3) “Do your best to help students through all their difficult situations.” Maybe that works in high school (although even when I taught high school for a VERY short stint, I treated those kids like adults accountable for everything. If you pander to them, they smell the blood and run with it.) but in a college that should have NO place. I am not your therapist or your parent – I can empathize and sympathize but at the end of the day you need to do the work and earn your degree.
I could go on and on – but those pro-student attitudes were filtered up from high schools where parents started running the show. Under-performing students just get processed through because we don’t want to “discourage” people. Look, if you’re a lazy bastard with zero brain capability then you don’t need to be in school. The only thing you need to learn is that when the bell goes “Ding!” you shake out and season the fries – harsh, but true. We need to get rid of this babying attitude towards education. It’s a privilege that should be earned and not shoved down throats.
But what is filtering down from colleges thanks to all these budget cuts is the corporatization of high schools (Kathy Black is the first sign of this apocalypse – mark my words). In Brooklyn, a technical high school is being shut down due to poor performances and transformed into a 6-year A.A. degree terminating technical school run by IBM. All the students and teachers get the boot. Now while a part of me agrees with this, because frankly your first two years of college are a rehash of four years of high school, a part of me sees this as somewhat dangerous. Or maybe I am being a luddite and need to step into the light of modern education as being something more transformative and useful.
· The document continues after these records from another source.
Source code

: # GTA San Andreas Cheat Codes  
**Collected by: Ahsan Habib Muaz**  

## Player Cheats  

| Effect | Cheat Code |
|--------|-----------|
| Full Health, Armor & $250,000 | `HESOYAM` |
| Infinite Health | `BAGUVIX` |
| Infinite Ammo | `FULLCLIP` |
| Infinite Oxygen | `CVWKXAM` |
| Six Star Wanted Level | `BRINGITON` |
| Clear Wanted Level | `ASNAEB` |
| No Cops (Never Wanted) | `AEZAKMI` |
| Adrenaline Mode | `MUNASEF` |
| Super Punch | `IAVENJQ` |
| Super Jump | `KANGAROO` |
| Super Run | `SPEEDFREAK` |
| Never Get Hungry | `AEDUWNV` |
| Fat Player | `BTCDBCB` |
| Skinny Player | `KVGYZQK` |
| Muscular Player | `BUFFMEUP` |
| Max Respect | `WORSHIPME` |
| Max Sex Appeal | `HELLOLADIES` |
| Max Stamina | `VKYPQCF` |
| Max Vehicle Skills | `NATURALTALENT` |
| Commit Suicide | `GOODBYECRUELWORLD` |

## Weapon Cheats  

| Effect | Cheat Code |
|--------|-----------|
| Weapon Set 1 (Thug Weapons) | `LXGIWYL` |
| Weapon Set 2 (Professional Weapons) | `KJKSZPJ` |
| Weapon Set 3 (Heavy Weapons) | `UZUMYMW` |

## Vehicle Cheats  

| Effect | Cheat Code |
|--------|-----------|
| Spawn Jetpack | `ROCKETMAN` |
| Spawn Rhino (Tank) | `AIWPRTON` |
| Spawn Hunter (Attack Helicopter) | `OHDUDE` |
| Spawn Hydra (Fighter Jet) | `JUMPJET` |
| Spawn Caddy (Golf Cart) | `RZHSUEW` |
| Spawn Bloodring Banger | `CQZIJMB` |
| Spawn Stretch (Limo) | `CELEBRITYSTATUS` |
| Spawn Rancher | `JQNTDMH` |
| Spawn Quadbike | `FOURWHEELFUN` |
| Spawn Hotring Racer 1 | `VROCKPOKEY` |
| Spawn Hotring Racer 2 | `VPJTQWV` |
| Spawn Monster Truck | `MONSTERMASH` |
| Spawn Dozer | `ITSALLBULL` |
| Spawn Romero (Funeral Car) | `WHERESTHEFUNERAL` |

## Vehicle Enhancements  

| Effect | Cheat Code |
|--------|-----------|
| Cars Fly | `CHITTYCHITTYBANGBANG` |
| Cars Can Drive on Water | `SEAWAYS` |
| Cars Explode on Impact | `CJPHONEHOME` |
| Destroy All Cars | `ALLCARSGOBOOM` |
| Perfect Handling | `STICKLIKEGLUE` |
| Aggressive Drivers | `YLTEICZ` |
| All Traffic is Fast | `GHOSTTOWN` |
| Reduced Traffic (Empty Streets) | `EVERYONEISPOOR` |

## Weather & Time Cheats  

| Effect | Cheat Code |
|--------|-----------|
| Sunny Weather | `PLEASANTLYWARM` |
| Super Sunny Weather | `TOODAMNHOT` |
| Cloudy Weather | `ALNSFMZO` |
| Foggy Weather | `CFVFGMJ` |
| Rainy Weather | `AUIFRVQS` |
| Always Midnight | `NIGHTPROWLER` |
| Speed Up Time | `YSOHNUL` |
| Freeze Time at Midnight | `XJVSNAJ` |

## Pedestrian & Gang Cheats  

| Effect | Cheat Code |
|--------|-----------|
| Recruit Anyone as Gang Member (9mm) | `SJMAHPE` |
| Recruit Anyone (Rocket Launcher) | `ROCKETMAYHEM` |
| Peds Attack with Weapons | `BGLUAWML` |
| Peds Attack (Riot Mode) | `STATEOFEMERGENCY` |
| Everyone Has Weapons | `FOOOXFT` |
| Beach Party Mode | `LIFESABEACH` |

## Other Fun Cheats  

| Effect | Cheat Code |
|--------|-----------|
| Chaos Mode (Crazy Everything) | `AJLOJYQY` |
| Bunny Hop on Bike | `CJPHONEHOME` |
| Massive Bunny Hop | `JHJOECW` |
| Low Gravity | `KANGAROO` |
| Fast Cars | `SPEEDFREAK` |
I fear that may result in the complete death of the liberal arts and arts programs, which have become increasingly seen as “not useful.” There are things to be learned backstage in the roiling world of pubescent theatres that one cannot learn ANYWHERE else. Believe me…
But aside from pedagogical concerns and preferred methodologies WHY is there no money for schools? HOW is it possible that we keep raising taxes, keep beautifying pointless public structures (i.e., MTA train stations – I need something pretty to look at and be in while I am waiting for a train?), and keep wasting money on way-too-high salaries of idiots in positions of power? I will freely admit that I don’t get all the ins and outs of education economics, but it seems to me, that if we can freely partition money to making prisoners have better lives with their TV, education programs, therapists, life coaching and job interview training then why not move that money to students? Or better yet, tell your children to commit crimes because they’ll be able to get a proper education from the slammer. (And WHY are we concerned about the conditions of living of prisoners?)
I will freely admit and agree that the education system in the U.S. sucks – and I am a product of one of the worst ones (Florida). Everyone is trapped in this teaching-to-test mentality with teacher-from-the-box classes. We complain that other “backwards” countries keep surpassing us – well – DUH! They VALUE education – not to say they don’t have their fair share of problems. But the expectations are high and there is personal accountability.
And at the end of day, despite all my frustrations, I know that I look forward to getting into a classroom, making my students laugh and enjoy learning, and having them leave my class as better people and students than when they came in. At the end of the day, as underpaid as I am, I like doing what I do. I just wish I was allowed to do it without the ridiculous restrictions and expectations that have nothing to do with education.